- **Task prompt**: Each line in the records that mentions the word "headed" needs to be listed.

Dataset entries:

*** Block opens ***

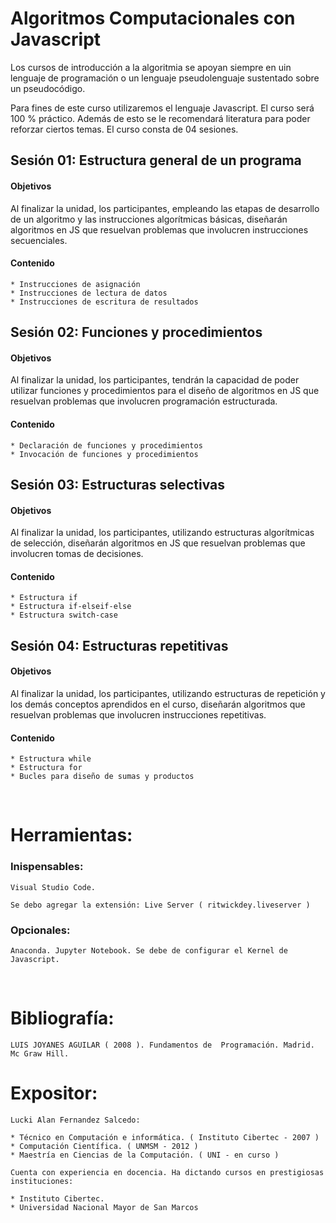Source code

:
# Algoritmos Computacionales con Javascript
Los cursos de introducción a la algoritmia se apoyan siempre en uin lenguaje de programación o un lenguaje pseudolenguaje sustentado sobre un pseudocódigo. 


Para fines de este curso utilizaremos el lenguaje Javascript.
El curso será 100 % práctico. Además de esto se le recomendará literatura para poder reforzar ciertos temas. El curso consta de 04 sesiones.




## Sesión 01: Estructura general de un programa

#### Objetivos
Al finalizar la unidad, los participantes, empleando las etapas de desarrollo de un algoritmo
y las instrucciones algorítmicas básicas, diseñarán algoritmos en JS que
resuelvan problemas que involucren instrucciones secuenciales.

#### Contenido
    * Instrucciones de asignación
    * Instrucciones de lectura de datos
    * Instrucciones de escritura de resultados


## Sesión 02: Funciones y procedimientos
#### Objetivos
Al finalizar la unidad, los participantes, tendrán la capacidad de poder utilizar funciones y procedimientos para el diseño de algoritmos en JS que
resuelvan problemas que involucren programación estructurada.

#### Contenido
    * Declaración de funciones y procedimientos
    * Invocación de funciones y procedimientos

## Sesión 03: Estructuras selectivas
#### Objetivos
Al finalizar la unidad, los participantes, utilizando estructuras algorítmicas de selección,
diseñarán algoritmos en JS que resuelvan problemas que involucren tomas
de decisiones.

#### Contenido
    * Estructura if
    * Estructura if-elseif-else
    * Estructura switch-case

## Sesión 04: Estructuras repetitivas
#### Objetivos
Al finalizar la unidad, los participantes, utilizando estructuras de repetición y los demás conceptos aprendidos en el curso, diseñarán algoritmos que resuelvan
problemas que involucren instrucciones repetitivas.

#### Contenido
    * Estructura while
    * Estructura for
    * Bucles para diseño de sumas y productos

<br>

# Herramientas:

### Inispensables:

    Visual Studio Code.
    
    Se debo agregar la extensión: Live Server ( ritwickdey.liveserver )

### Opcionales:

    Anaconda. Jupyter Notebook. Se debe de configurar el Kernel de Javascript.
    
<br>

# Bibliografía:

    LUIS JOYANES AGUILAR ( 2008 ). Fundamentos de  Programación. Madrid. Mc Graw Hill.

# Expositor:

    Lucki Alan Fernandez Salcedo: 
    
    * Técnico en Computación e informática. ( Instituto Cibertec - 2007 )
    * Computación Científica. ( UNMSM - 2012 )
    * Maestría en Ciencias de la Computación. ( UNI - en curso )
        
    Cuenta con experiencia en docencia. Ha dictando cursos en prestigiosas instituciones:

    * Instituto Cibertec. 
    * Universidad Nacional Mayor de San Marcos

*** Block closes ***
*** Block opens ***

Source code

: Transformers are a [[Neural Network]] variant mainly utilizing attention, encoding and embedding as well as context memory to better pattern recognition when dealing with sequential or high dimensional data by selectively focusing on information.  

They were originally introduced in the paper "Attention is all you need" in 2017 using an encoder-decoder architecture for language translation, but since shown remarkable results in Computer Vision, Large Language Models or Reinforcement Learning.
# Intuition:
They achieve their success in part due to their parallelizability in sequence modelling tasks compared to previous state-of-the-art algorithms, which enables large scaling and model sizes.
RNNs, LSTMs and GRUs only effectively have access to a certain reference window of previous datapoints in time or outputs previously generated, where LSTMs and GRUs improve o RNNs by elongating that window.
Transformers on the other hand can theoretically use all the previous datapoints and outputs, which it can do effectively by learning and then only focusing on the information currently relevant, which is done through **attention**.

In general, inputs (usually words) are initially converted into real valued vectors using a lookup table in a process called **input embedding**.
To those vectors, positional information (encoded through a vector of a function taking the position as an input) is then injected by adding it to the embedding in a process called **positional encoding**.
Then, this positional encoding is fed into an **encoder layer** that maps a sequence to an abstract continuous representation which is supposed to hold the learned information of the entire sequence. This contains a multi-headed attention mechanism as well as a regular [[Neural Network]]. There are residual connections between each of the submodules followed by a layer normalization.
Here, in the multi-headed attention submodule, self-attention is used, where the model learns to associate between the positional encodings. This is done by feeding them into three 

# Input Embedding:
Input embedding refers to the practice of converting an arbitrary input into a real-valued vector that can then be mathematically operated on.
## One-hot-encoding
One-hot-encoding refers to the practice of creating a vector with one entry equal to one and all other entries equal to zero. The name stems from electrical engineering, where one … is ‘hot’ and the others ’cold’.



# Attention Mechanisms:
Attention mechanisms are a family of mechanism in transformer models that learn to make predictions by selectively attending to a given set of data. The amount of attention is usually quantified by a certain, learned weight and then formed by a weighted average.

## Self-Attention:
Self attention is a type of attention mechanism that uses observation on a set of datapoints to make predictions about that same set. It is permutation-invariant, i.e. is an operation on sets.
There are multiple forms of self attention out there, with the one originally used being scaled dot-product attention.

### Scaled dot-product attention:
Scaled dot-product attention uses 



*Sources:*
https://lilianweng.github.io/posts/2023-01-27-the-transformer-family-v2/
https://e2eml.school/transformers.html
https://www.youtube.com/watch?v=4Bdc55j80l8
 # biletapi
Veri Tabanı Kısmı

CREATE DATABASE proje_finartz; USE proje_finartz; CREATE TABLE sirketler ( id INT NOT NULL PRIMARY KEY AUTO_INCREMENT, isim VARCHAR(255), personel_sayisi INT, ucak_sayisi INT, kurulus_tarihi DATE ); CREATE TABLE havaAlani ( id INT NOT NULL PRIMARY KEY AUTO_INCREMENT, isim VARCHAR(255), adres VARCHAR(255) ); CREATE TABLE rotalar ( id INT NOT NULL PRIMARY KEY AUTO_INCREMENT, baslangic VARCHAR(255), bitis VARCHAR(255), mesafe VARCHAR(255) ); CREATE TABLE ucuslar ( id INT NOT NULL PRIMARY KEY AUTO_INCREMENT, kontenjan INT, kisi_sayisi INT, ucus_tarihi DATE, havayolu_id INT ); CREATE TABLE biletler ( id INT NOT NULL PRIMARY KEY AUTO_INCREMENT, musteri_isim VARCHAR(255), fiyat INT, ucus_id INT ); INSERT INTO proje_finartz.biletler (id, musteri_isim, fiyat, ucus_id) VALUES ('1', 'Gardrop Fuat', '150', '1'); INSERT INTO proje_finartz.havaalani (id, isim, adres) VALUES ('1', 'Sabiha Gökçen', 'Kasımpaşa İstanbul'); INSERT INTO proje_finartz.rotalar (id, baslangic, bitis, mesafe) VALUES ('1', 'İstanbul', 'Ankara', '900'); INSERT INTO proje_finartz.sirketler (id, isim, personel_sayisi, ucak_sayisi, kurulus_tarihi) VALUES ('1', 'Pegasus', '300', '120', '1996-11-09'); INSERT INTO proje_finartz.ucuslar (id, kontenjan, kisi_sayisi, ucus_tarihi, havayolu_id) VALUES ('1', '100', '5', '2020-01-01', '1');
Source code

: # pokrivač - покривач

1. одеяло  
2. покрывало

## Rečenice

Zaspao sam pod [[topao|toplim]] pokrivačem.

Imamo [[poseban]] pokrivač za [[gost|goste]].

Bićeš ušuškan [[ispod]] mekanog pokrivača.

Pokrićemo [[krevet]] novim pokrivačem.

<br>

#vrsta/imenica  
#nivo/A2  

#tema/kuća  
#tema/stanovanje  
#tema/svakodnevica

*** Block closes ***

- **Task answer**:
Then, this positional encoding is fed into an **encoder layer** that maps a sequence to an abstract continuous representation which is supposed to hold the learned information of the entire sequence. This contains a multi-headed attention mechanism as well as a regular [[Neural Network]]. There are residual connections between each of the submodules followed by a layer normalization.
Here, in the multi-headed attention submodule, self-attention is used, where the model learns to associate between the positional encodings. This is done by feeding them into three 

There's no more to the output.